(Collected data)
-- -- --
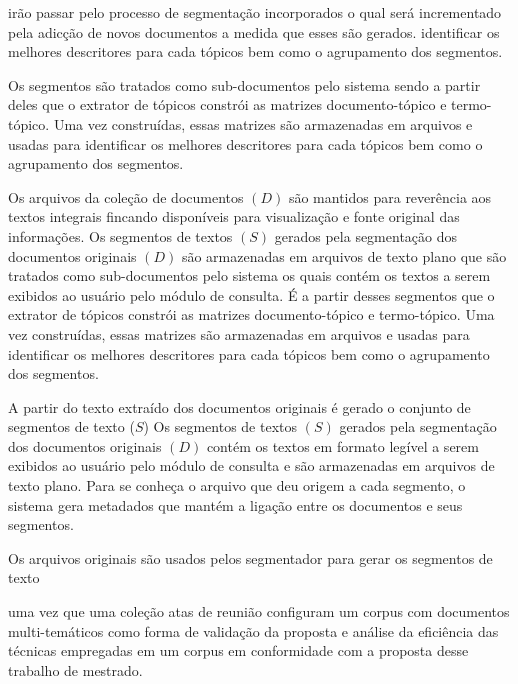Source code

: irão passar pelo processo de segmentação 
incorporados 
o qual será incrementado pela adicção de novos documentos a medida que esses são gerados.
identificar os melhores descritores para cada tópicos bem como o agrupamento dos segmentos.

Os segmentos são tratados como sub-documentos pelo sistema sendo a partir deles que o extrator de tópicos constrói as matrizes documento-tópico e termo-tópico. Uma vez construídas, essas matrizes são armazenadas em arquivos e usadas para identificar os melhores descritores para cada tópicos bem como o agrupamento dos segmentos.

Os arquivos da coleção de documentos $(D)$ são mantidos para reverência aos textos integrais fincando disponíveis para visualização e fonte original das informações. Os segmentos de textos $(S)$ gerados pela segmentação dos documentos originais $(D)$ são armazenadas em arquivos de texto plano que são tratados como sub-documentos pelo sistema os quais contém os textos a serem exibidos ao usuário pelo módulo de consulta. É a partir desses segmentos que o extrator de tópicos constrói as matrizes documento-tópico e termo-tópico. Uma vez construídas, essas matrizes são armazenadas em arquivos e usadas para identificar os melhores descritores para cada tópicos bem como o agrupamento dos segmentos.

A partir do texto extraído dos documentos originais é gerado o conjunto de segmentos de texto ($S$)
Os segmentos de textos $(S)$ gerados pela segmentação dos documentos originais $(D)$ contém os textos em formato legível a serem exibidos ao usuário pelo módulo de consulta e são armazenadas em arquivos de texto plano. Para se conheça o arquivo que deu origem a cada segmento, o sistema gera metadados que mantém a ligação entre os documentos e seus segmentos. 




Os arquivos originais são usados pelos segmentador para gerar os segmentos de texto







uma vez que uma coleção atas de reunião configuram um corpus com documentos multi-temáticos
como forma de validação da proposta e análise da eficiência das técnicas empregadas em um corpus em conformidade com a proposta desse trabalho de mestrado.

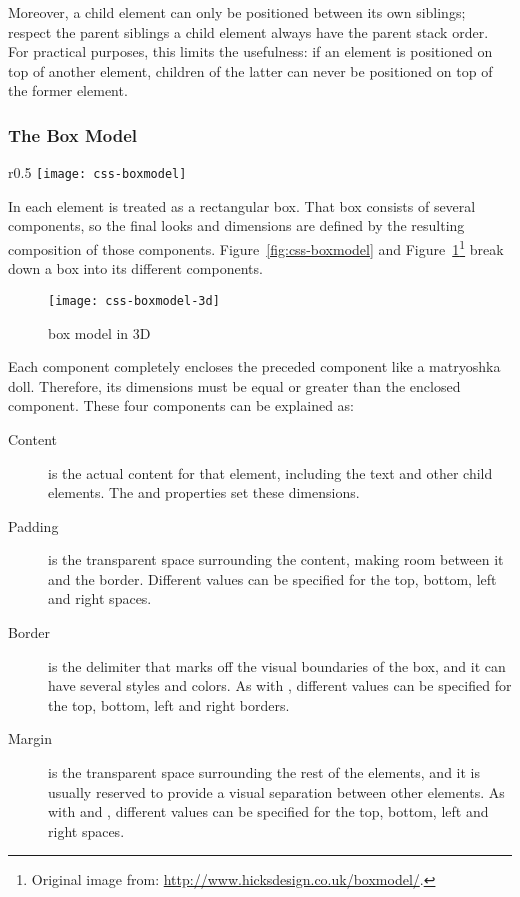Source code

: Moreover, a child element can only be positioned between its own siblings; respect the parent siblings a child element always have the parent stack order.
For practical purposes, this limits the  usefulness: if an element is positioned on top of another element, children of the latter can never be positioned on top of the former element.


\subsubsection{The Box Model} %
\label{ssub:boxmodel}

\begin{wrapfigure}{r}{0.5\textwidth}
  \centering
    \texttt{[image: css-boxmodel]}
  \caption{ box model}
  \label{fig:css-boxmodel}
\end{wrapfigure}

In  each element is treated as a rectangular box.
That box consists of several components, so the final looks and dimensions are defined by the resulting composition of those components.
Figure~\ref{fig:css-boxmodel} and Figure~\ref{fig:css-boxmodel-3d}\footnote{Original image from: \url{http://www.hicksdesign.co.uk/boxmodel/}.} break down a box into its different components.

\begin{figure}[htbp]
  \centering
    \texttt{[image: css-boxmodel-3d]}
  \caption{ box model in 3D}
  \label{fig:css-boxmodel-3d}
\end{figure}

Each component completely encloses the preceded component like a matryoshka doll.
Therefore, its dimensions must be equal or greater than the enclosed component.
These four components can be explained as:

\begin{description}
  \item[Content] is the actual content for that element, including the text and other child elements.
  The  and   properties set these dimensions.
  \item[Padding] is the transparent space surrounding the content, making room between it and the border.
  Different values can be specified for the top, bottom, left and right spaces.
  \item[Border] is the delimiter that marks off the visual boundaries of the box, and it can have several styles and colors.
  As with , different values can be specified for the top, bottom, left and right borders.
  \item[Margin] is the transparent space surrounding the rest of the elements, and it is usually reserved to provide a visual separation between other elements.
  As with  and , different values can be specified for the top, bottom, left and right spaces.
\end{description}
-- -- --
* WORK INSTRUCTION
From the records above, print exactly the lines that run from the line with "a rectangular box." to the line with "styles and colors.", inclusive.

* RESULT OF THE TASK
In  each element is treated as a rectangular box.
That box consists of several components, so the final looks and dimensions are defined by the resulting composition of those components.
Figure~\ref{fig:css-boxmodel} and Figure~\ref{fig:css-boxmodel-3d}\footnote{Original image from: \url{http://www.hicksdesign.co.uk/boxmodel/}.} break down a box into its different components.

\begin{figure}[htbp]
  \centering
    \texttt{[image: css-boxmodel-3d]}
  \caption{ box model in 3D}
  \label{fig:css-boxmodel-3d}
\end{figure}

Each component completely encloses the preceded component like a matryoshka doll.
Therefore, its dimensions must be equal or greater than the enclosed component.
These four components can be explained as:

\begin{description}
  \item[Content] is the actual content for that element, including the text and other child elements.
  The  and   properties set these dimensions.
  \item[Padding] is the transparent space surrounding the content, making room between it and the border.
  Different values can be specified for the top, bottom, left and right spaces.
  \item[Border] is the delimiter that marks off the visual boundaries of the box, and it can have several styles and colors.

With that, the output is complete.